* Work order:
Within the records below is a range that opens at the line with "## v1.0.0 - 2024-04-24" and closes at the line with "- Initial implementation, tests, readme". Return that range word for word, both ends included, and only that range.
Dataset content START
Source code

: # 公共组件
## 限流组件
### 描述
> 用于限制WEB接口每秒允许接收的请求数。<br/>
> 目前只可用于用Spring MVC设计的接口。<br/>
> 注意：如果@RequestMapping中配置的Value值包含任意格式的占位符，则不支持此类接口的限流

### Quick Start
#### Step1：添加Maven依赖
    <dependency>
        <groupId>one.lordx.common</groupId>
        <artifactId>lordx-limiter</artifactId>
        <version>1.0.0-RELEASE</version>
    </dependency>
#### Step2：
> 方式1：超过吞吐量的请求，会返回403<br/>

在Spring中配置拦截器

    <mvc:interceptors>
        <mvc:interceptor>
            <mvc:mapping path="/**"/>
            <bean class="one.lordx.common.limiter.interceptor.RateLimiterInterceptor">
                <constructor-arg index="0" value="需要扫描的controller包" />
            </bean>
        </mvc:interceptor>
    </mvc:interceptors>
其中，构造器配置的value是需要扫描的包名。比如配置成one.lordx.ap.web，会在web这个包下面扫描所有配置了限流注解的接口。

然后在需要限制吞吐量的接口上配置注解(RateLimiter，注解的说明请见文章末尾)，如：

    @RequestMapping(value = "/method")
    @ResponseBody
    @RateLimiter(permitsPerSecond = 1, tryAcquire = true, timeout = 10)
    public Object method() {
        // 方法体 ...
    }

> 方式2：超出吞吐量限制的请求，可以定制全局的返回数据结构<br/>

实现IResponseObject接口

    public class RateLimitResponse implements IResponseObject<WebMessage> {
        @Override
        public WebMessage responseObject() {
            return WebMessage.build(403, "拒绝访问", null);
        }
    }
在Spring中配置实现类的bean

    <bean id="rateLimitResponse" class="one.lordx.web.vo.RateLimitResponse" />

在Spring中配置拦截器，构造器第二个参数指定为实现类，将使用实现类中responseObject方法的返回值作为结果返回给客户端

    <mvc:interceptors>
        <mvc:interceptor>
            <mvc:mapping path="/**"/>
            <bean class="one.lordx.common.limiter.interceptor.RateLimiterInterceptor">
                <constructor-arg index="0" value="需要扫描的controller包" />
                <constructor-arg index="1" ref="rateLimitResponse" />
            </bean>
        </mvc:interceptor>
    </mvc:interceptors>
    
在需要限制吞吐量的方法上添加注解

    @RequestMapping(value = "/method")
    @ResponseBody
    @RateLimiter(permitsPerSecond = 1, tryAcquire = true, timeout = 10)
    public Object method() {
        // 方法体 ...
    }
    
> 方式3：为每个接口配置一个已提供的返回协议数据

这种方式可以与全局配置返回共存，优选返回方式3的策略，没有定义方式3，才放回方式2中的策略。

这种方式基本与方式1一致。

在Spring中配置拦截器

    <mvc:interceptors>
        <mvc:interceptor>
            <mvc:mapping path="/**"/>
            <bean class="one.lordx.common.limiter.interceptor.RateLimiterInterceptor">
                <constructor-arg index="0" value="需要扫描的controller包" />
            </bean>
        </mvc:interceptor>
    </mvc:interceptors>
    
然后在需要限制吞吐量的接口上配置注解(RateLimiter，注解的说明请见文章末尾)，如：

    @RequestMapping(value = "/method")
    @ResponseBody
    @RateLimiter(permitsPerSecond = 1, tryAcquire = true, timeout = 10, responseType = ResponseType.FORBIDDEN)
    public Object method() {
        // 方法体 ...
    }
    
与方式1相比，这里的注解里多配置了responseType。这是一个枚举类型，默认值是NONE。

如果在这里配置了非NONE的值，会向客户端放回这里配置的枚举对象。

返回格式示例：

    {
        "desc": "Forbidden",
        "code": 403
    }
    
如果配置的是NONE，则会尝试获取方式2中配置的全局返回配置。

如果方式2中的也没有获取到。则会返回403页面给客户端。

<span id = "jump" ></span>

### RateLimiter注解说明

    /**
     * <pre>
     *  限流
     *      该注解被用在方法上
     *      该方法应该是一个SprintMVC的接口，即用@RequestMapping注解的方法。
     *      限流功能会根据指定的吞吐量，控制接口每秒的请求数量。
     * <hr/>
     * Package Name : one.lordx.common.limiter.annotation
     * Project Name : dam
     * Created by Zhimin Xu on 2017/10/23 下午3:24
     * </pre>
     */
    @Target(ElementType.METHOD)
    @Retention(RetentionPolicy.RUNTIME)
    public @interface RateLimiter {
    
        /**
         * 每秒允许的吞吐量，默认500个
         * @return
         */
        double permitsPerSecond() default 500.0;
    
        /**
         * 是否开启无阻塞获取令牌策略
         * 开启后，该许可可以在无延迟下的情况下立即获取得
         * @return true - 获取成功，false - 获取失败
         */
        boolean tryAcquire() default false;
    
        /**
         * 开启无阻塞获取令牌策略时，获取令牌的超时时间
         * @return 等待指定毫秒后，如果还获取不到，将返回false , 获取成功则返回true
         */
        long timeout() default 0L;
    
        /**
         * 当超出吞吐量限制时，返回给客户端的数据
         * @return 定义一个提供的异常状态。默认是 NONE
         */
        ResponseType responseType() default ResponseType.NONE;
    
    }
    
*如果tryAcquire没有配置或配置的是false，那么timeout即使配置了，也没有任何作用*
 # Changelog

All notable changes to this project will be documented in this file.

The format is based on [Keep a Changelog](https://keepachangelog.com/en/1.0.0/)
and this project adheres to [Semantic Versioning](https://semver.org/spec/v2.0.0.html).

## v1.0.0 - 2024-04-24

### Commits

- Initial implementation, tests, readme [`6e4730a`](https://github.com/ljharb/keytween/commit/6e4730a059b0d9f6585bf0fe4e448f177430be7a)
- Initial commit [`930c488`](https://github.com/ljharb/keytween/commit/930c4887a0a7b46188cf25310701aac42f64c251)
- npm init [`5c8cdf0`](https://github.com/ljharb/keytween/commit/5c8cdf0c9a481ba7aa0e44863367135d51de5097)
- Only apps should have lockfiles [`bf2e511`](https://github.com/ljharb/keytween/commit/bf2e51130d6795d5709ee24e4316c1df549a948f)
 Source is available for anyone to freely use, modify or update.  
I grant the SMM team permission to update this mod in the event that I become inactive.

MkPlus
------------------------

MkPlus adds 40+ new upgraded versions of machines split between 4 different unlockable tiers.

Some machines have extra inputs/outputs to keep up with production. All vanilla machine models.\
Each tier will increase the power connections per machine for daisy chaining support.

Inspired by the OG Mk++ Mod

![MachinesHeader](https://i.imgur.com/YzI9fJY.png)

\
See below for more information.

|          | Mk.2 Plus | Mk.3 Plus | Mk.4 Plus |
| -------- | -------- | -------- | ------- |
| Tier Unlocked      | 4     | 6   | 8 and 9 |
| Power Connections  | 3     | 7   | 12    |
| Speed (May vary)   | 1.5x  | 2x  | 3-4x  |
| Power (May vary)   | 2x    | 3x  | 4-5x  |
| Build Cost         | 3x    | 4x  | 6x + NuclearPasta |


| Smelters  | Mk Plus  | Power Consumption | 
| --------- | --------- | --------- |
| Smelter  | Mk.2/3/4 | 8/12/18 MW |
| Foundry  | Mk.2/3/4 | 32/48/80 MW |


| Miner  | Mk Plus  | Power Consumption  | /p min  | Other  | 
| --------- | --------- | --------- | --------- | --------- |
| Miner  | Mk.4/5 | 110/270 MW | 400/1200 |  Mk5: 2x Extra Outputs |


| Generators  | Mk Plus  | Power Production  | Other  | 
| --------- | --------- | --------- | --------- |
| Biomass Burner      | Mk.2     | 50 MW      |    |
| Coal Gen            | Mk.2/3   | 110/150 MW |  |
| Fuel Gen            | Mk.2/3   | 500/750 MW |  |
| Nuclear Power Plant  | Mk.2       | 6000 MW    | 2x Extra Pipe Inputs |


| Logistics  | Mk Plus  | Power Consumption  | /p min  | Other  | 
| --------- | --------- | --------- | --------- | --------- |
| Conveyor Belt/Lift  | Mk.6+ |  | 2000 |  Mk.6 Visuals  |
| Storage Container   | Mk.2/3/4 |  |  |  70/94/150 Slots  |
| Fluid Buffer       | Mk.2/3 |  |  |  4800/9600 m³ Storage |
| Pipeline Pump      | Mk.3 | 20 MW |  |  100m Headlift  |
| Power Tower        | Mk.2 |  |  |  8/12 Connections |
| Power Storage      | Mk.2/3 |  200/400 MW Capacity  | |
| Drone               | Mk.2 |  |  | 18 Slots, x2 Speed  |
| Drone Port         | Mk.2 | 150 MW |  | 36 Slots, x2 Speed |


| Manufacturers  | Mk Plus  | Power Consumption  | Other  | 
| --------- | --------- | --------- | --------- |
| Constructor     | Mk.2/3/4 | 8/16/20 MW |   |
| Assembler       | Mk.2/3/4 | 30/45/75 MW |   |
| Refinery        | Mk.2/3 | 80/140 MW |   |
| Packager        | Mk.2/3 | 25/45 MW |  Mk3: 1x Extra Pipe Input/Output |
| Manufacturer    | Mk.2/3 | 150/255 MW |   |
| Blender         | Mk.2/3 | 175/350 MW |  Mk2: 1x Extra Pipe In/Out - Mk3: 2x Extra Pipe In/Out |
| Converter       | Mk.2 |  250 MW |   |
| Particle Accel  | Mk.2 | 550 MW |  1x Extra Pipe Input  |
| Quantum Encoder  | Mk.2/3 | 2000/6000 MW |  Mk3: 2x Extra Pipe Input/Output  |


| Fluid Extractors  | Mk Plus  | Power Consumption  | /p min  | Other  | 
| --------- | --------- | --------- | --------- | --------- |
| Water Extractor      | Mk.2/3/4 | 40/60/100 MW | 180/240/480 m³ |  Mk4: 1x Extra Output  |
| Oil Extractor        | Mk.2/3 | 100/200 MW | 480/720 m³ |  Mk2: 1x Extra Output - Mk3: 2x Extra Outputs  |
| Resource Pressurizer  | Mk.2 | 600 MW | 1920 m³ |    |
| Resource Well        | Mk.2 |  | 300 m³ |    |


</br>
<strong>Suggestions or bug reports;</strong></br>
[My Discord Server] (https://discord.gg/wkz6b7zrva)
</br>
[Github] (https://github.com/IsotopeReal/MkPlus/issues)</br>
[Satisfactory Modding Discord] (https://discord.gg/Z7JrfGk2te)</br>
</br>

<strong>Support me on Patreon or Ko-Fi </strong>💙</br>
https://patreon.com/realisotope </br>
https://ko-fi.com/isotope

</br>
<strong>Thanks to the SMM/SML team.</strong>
Dataset content END
* Written solution:
## v1.0.0 - 2024-04-24

### Commits

- Initial implementation, tests, readme [`6e4730a`](https://github.com/ljharb/keytween/commit/6e4730a059b0d9f6585bf0fe4e448f177430be7a)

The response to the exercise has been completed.